■ THE PROBLEM:
Please report how many lines in these records contain the string "toascii", and give nothing besides the number.

(THE INPUT Opens)

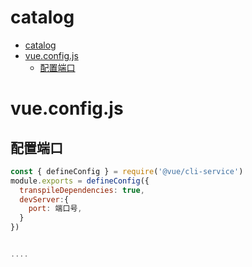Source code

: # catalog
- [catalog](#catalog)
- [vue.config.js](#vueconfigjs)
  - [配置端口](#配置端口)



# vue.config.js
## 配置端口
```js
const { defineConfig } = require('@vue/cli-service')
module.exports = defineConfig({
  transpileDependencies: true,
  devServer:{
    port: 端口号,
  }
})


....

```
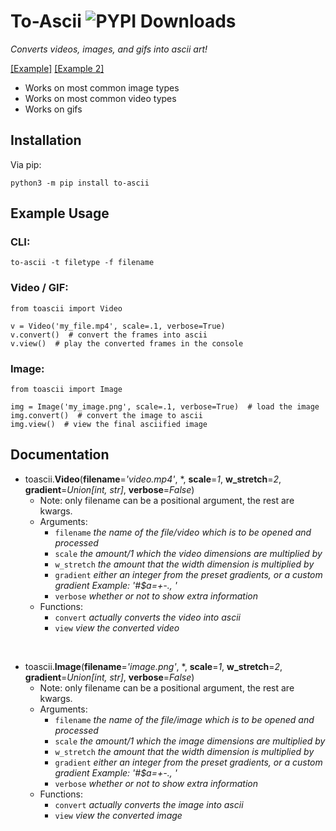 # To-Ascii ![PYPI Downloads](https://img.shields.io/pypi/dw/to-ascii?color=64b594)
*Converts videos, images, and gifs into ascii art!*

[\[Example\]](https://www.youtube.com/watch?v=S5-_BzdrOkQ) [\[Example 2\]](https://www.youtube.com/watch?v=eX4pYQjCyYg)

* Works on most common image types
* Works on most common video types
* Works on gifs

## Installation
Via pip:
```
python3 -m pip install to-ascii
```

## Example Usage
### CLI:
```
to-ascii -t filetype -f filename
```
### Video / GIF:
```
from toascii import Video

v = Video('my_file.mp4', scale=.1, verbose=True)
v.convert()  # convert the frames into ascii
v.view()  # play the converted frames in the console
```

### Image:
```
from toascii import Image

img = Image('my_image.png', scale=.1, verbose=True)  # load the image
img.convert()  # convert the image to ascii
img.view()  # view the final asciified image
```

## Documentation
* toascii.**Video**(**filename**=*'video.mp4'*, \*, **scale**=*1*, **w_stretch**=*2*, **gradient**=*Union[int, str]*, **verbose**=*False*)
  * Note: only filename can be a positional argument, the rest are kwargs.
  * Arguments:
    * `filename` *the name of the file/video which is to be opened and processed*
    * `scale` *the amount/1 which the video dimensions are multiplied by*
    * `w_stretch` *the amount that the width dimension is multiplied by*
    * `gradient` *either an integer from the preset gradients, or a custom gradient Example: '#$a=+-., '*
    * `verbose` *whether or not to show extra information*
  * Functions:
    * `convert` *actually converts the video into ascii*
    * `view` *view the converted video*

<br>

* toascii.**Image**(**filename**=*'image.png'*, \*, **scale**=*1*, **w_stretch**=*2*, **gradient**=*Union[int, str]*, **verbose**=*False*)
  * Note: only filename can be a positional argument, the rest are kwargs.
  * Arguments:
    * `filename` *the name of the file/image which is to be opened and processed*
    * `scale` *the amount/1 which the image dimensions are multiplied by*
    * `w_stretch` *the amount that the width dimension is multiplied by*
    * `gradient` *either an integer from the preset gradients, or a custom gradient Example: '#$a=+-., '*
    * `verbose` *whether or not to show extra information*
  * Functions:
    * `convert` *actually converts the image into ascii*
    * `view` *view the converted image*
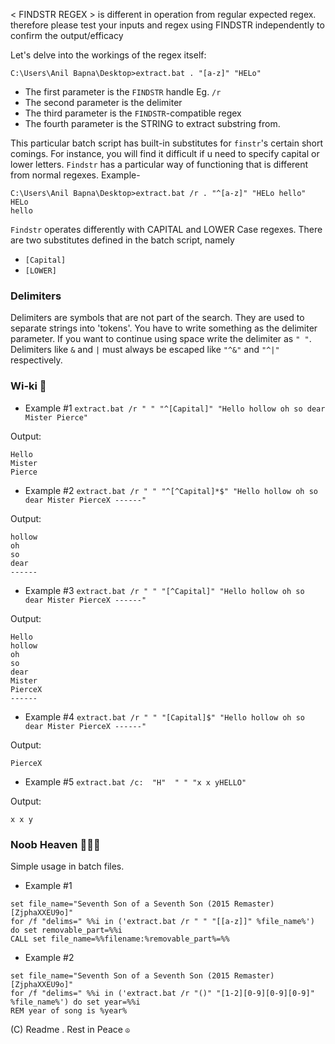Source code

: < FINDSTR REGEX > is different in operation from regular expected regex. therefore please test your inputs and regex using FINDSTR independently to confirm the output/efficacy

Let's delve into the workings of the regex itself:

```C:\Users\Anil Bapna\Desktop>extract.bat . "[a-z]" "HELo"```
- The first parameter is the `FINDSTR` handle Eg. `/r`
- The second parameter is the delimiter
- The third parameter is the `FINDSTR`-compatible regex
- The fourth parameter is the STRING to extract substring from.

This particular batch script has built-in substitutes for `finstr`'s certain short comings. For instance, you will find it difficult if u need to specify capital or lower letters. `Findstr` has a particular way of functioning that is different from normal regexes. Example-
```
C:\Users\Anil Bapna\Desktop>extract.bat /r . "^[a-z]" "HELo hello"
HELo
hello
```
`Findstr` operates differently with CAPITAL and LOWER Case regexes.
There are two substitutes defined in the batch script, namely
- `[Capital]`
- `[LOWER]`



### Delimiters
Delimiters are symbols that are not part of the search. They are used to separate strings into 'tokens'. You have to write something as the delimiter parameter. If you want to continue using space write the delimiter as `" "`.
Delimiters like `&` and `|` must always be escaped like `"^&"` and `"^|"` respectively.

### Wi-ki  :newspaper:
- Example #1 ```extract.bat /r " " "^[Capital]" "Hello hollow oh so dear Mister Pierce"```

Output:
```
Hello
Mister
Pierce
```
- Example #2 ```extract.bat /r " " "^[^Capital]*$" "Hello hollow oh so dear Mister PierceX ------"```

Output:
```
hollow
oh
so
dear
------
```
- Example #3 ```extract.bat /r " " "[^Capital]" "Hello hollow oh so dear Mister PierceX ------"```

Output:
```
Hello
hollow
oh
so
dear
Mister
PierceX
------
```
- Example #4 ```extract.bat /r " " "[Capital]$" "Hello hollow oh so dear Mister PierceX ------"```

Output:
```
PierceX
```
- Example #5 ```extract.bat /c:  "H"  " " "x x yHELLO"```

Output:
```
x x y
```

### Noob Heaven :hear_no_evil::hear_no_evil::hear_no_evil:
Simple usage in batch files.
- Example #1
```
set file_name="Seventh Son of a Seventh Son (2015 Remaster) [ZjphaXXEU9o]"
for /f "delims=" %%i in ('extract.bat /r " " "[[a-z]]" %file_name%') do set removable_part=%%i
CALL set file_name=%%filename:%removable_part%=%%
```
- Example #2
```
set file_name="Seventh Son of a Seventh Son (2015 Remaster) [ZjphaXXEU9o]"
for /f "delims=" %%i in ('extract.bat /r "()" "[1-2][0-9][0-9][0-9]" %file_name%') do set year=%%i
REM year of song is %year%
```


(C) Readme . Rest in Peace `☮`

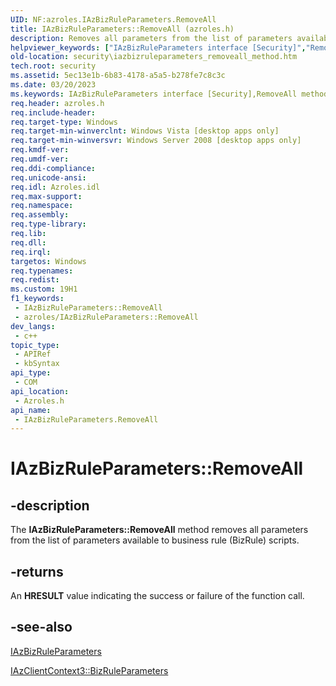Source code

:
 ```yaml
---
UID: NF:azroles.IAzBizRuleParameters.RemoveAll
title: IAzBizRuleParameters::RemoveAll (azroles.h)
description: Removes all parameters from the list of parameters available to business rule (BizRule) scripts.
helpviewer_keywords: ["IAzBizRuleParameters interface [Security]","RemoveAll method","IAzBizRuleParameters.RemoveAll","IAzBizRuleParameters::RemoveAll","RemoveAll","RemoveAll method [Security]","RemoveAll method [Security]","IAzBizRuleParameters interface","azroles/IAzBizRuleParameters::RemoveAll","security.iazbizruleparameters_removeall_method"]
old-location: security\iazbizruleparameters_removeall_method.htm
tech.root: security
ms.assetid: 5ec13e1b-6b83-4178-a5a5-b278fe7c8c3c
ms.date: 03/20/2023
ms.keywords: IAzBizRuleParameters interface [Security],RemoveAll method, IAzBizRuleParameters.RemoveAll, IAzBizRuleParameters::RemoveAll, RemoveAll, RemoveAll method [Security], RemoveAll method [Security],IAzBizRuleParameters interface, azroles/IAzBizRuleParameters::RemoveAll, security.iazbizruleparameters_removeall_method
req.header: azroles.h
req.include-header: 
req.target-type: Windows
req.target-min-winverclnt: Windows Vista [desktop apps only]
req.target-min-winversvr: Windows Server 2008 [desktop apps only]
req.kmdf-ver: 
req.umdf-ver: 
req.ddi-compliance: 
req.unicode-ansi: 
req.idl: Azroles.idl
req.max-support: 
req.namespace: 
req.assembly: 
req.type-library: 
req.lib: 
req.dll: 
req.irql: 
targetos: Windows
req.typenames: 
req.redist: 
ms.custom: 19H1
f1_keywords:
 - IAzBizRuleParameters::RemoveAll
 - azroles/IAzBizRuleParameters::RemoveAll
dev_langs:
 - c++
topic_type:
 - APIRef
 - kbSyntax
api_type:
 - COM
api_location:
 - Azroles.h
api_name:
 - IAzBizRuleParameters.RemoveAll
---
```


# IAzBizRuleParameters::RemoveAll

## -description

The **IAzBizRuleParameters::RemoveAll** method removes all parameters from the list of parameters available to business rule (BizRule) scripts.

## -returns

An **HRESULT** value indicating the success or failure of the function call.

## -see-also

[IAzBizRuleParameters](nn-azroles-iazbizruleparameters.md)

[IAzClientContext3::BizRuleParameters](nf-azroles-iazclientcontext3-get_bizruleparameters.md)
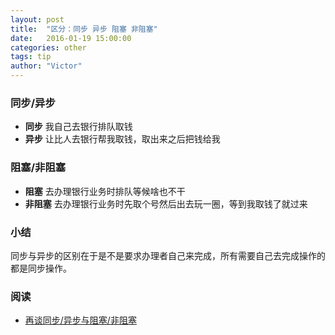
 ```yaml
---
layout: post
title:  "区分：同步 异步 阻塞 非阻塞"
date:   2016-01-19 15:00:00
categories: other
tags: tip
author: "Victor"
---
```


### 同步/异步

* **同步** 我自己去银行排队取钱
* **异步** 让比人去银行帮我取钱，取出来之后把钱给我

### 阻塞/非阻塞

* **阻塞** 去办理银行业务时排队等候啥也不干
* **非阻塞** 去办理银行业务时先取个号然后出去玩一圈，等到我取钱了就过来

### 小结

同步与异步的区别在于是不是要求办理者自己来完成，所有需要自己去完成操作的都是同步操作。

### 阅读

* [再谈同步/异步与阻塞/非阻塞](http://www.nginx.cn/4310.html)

(THE INPUT Closes)

■ ANSWER TO THIS TASK:
4